Whether one thinks of Augustine’s conversion in the fourth century, Luther’s recovery of justification by faith in the sixteenth or Barth’s challenge to recover theological exegesis of the Bible in the twentieth, Romans has been the catalyst to personal spiritual renewal and the recapturing of gospel basics.
Paul, in seeking to bring unity and understanding between Jews and Gentiles in Rome, sets forth in Romans his most profound explication of the gospel and its meaning for the church. The letter’s relevance is as great today as it was in the first century.
Throughout this commentary, Grant R. Osborne explains what the letter meant to its original hearers and its application for us today.
The second is the Philippians commentary by Gordon D. Fee. The blurb is as follows:
Nothing cripples a church’s effectiveness like internal strife. In Philippi, Paul addressed a congregation whose private struggles were compounded by opposition and suffering from without. Paul’s strategy was to write them a letter of friendship and moral exhortation, reminding them of their “partnership in the gospel,” their mutual suffering for the cause of Christ, and their need to “stand firm in one spirit.” His approach and counsel can serve us well today.
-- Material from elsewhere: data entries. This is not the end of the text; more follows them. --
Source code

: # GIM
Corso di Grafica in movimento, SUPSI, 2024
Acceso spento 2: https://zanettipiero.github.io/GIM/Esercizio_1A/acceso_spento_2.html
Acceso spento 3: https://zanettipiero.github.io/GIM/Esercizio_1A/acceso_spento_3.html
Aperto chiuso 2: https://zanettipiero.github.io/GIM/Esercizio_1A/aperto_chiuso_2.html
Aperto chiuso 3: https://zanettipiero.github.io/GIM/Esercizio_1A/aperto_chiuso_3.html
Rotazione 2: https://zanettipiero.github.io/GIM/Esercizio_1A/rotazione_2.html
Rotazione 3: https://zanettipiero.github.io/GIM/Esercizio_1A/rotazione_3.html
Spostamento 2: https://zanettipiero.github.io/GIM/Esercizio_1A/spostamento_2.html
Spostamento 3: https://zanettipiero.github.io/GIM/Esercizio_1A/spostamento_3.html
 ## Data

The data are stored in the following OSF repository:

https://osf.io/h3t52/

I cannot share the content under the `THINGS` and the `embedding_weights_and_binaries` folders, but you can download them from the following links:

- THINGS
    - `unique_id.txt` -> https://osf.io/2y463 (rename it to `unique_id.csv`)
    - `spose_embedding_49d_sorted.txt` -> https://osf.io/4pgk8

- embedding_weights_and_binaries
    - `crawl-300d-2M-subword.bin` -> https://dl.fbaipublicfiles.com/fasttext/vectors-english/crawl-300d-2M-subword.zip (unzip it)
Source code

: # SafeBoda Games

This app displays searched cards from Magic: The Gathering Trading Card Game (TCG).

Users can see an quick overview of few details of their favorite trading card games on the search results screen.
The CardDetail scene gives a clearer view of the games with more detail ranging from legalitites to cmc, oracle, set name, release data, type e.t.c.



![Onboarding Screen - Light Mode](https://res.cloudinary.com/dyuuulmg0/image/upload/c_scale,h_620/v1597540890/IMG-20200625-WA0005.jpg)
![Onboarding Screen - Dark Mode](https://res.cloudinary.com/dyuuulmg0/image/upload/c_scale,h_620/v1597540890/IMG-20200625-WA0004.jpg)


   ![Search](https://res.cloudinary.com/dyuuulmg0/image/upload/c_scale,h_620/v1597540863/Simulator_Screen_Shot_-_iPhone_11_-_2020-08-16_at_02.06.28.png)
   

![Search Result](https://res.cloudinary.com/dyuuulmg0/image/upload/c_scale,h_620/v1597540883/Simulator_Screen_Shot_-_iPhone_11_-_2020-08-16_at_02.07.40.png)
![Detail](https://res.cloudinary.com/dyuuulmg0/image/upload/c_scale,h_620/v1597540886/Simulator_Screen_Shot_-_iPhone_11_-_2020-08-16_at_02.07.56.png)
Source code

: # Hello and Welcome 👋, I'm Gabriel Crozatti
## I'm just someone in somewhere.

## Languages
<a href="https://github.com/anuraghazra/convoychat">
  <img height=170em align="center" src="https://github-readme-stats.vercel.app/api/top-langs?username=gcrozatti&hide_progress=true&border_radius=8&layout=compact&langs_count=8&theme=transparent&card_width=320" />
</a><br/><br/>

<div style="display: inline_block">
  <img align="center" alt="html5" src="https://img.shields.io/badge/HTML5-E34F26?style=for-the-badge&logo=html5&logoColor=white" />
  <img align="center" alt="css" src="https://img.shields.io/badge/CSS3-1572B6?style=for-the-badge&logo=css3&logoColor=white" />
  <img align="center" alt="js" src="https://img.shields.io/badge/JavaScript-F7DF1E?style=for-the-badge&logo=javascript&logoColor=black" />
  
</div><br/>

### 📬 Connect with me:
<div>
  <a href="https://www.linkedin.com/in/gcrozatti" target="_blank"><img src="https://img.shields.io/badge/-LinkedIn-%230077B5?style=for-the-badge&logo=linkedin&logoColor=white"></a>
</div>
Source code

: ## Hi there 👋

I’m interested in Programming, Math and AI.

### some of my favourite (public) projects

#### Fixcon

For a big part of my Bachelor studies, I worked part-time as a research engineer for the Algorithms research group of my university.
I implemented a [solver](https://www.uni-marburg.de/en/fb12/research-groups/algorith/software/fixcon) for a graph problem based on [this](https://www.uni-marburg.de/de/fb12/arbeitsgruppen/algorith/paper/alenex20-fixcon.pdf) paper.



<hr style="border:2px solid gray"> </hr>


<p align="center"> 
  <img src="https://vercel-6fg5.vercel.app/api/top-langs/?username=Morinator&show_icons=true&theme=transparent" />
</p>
In this warm study of Philippians by Gordon Fee, you will discover what this letter meant for its original hearers as well as what it means to us today.
As soon as I get a chance to become more familiar with these two works I will say more here.
Grant Osborne’s book on Roman’s will be a must read for me! I wonder however how many out there have read Sanday and Headlam’s classic Roman’s Commentary? (ICC, 1895, first edition). I have an old fifth edition (1902), and a nice reprint 1958. They were of course classic Anglican scholars. The question of who has read it is a real one? I am just interested?
I have never heard of it.
I’ve been preaching through Philippians off and on for a year, so will be really interested in what you have to say about the new Fee commentary. I’ve got his 1995 NIC and it is fantastic. I’m interested in how the new IVP commentary differs from the NIC and the earlier IVP (1999) editions. On the one comment about Sanday & Headlam’s Romans’s ICC (1895), I found it for free download here: http://www.archive.org/details/epistlecommentar00sanduoft
Craig,
I don’t have the NIC or old IVP but I will make sure to say enough about it that maybe you can draw some conclusions. Since there are a lot of Romans commenataries what would you or Robert say is unique Sanday and Headlam’s commentary?
I think this is actually a simple revision of the old IVP.
I think this is actually a simple revision of the old IVP.